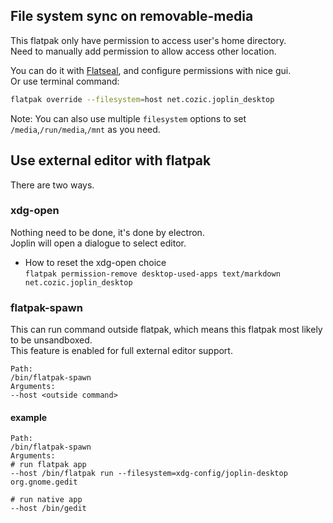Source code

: ## File system sync on removable-media
This flatpak only have permission to access user's home directory.  
Need to manually add permission to allow access other location. 


You can do it with [Flatseal](https://flathub.org/apps/details/com.github.tchx84.Flatseal), and configure permissions with nice gui.  
Or use terminal command:
```sh
flatpak override --filesystem=host net.cozic.joplin_desktop
```
Note: You can also use multiple `filesystem` options to set `/media`,`/run/media`,`/mnt` as you need.

## Use external editor with flatpak
There are two ways.
### xdg-open
Nothing need to be done, it's done by electron.  
Joplin will open a dialogue to select editor.  

- How to reset the xdg-open choice  
`flatpak permission-remove desktop-used-apps text/markdown net.cozic.joplin_desktop`

### flatpak-spawn
This can run command outside flatpak, which means this flatpak most likely to be unsandboxed.  
This feature is enabled for full external editor support.  
```text
Path:
/bin/flatpak-spawn
Arguments:
--host <outside command>
```

#### example
```text
Path: 
/bin/flatpak-spawn
Arguments: 
# run flatpak app
--host /bin/flatpak run --filesystem=xdg-config/joplin-desktop org.gnome.gedit

# run native app
--host /bin/gedit
```
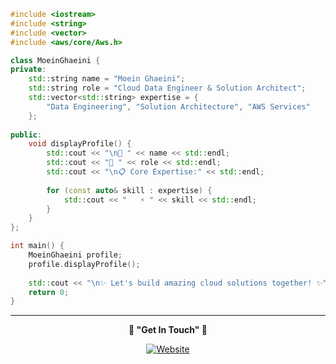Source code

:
 ```cpp
#include <iostream>
#include <string>
#include <vector>
#include <aws/core/Aws.h>

class MoeinGhaeini {
private:
    std::string name = "Moein Ghaeini";
    std::string role = "Cloud Data Engineer & Solution Architect";
    std::vector<std::string> expertise = {
        "Data Engineering", "Solution Architecture", "AWS Services"
    };
    
public:
    void displayProfile() {
        std::cout << "\n🚀 " << name << std::endl;
        std::cout << "💼 " << role << std::endl;
        std::cout << "\n📋 Core Expertise:" << std::endl;
        
        for (const auto& skill : expertise) {
            std::cout << "   ⚡ " << skill << std::endl;
        }
    }
};

int main() {
    MoeinGhaeini profile;
    profile.displayProfile();
    
    std::cout << "\n✨ Let's build amazing cloud solutions together! ✨" << std::endl;
    return 0;
}
```


---

<div align="center">

**🌟 "Get In Touch" 🌟**

[![Website](https://img.shields.io/badge/Business%20Card-FF5722?style=for-the-badge&logo=firefox&logoColor=white)](https://www.moeinghaeini.com/)

</div>
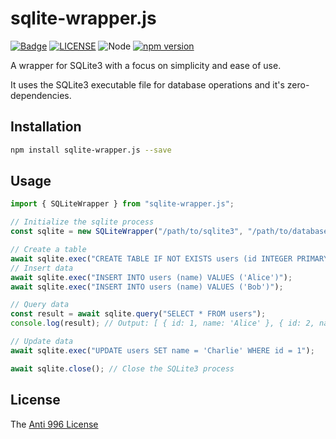 # sqlite-wrapper.js

[![Badge](https://img.shields.io/badge/link-996.icu-%23FF4D5B.svg?style=flat-square)](https://996.icu/#/en_US)
[![LICENSE](https://img.shields.io/badge/license-Anti%20996-blue.svg?style=flat-square)](https://github.com/996icu/996.ICU/blob/master/LICENSE)
![Node](https://img.shields.io/badge/node-%3E=14-blue.svg?style=flat-square)
[![npm version](https://badge.fury.io/js/sqlite-wrapper.js.svg)](https://badge.fury.io/js/sqlite-wrapper.js)

A wrapper for SQLite3 with a focus on simplicity and ease of use.

It uses the SQLite3 executable file for database operations and it's zero-dependencies.

## Installation

```bash
npm install sqlite-wrapper.js --save
```

## Usage

```js
import { SQLiteWrapper } from "sqlite-wrapper.js";

// Initialize the sqlite process
const sqlite = new SQLiteWrapper("/path/to/sqlite3", "/path/to/database.db");

// Create a table
await sqlite.exec("CREATE TABLE IF NOT EXISTS users (id INTEGER PRIMARY KEY, name TEXT)");
// Insert data
await sqlite.exec("INSERT INTO users (name) VALUES ('Alice')");
await sqlite.exec("INSERT INTO users (name) VALUES ('Bob')");

// Query data
const result = await sqlite.query("SELECT * FROM users");
console.log(result); // Output: [ { id: 1, name: 'Alice' }, { id: 2, name: 'Bob' } ]

// Update data
await sqlite.exec("UPDATE users SET name = 'Charlie' WHERE id = 1");

await sqlite.close(); // Close the SQLite3 process
```

## License

The [Anti 996 License](LICENSE)
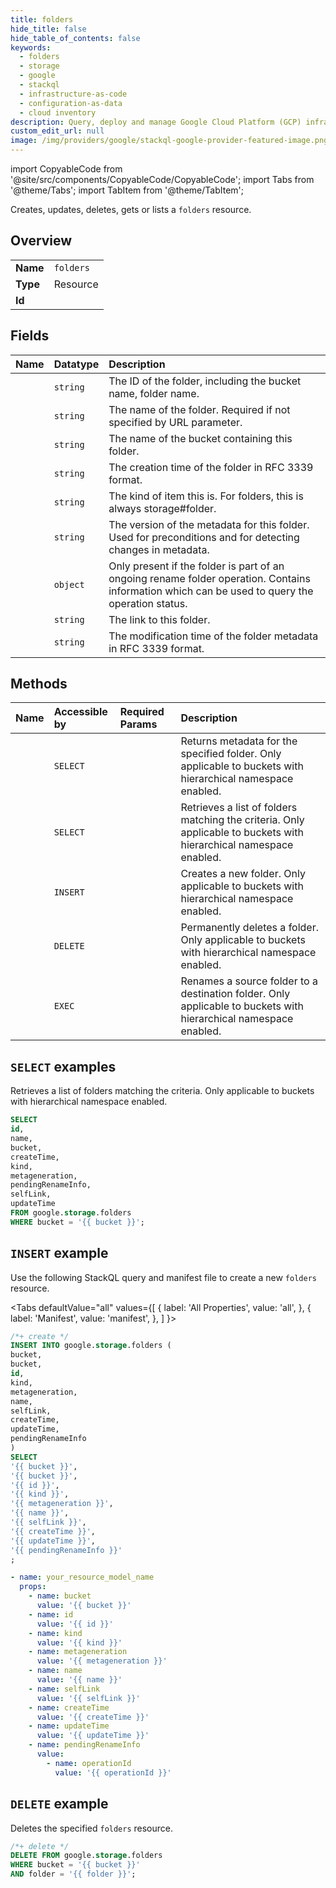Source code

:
 ```yaml
---
title: folders
hide_title: false
hide_table_of_contents: false
keywords:
  - folders
  - storage
  - google
  - stackql
  - infrastructure-as-code
  - configuration-as-data
  - cloud inventory
description: Query, deploy and manage Google Cloud Platform (GCP) infrastructure and resources using SQL
custom_edit_url: null
image: /img/providers/google/stackql-google-provider-featured-image.png
---
```


import CopyableCode from '@site/src/components/CopyableCode/CopyableCode';
import Tabs from '@theme/Tabs';
import TabItem from '@theme/TabItem';

Creates, updates, deletes, gets or lists a <code>folders</code> resource.

## Overview
<table><tbody>
<tr><td><b>Name</b></td><td><code>folders</code></td></tr>
<tr><td><b>Type</b></td><td>Resource</td></tr>
<tr><td><b>Id</b></td><td><CopyableCode code="google.storage.folders" /></td></tr>
</tbody></table>

## Fields
| Name | Datatype | Description |
|:-----|:---------|:------------|
| <CopyableCode code="id" /> | `string` | The ID of the folder, including the bucket name, folder name. |
| <CopyableCode code="name" /> | `string` | The name of the folder. Required if not specified by URL parameter. |
| <CopyableCode code="bucket" /> | `string` | The name of the bucket containing this folder. |
| <CopyableCode code="createTime" /> | `string` | The creation time of the folder in RFC 3339 format. |
| <CopyableCode code="kind" /> | `string` | The kind of item this is. For folders, this is always storage#folder. |
| <CopyableCode code="metageneration" /> | `string` | The version of the metadata for this folder. Used for preconditions and for detecting changes in metadata. |
| <CopyableCode code="pendingRenameInfo" /> | `object` | Only present if the folder is part of an ongoing rename folder operation. Contains information which can be used to query the operation status. |
| <CopyableCode code="selfLink" /> | `string` | The link to this folder. |
| <CopyableCode code="updateTime" /> | `string` | The modification time of the folder metadata in RFC 3339 format. |

## Methods
| Name | Accessible by | Required Params | Description |
|:-----|:--------------|:----------------|:------------|
| <CopyableCode code="get" /> | `SELECT` | <CopyableCode code="bucket, folder" /> | Returns metadata for the specified folder. Only applicable to buckets with hierarchical namespace enabled. |
| <CopyableCode code="list" /> | `SELECT` | <CopyableCode code="bucket" /> | Retrieves a list of folders matching the criteria. Only applicable to buckets with hierarchical namespace enabled. |
| <CopyableCode code="insert" /> | `INSERT` | <CopyableCode code="bucket" /> | Creates a new folder. Only applicable to buckets with hierarchical namespace enabled. |
| <CopyableCode code="delete" /> | `DELETE` | <CopyableCode code="bucket, folder" /> | Permanently deletes a folder. Only applicable to buckets with hierarchical namespace enabled. |
| <CopyableCode code="rename" /> | `EXEC` | <CopyableCode code="bucket, destinationFolder, sourceFolder" /> | Renames a source folder to a destination folder. Only applicable to buckets with hierarchical namespace enabled. |

## `SELECT` examples

Retrieves a list of folders matching the criteria. Only applicable to buckets with hierarchical namespace enabled.

```sql
SELECT
id,
name,
bucket,
createTime,
kind,
metageneration,
pendingRenameInfo,
selfLink,
updateTime
FROM google.storage.folders
WHERE bucket = '{{ bucket }}'; 
```

## `INSERT` example

Use the following StackQL query and manifest file to create a new <code>folders</code> resource.

<Tabs
    defaultValue="all"
    values={[
        { label: 'All Properties', value: 'all', },
        { label: 'Manifest', value: 'manifest', },
    ]
}>
<TabItem value="all">

```sql
/*+ create */
INSERT INTO google.storage.folders (
bucket,
bucket,
id,
kind,
metageneration,
name,
selfLink,
createTime,
updateTime,
pendingRenameInfo
)
SELECT 
'{{ bucket }}',
'{{ bucket }}',
'{{ id }}',
'{{ kind }}',
'{{ metageneration }}',
'{{ name }}',
'{{ selfLink }}',
'{{ createTime }}',
'{{ updateTime }}',
'{{ pendingRenameInfo }}'
;
```
</TabItem>
<TabItem value="manifest">

```yaml
- name: your_resource_model_name
  props:
    - name: bucket
      value: '{{ bucket }}'
    - name: id
      value: '{{ id }}'
    - name: kind
      value: '{{ kind }}'
    - name: metageneration
      value: '{{ metageneration }}'
    - name: name
      value: '{{ name }}'
    - name: selfLink
      value: '{{ selfLink }}'
    - name: createTime
      value: '{{ createTime }}'
    - name: updateTime
      value: '{{ updateTime }}'
    - name: pendingRenameInfo
      value:
        - name: operationId
          value: '{{ operationId }}'

```
</TabItem>
</Tabs>

## `DELETE` example

Deletes the specified <code>folders</code> resource.

```sql
/*+ delete */
DELETE FROM google.storage.folders
WHERE bucket = '{{ bucket }}'
AND folder = '{{ folder }}';
```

=== Task requirements ===
Beginning with the first line of the material above, please output each line exactly through the line that contains "Need to manually", and only those, leaving out pictures.

=== Response ===
Source code

: ## File system sync on removable-media
This flatpak only have permission to access user's home directory.  
Need to manually add permission to allow access other location. 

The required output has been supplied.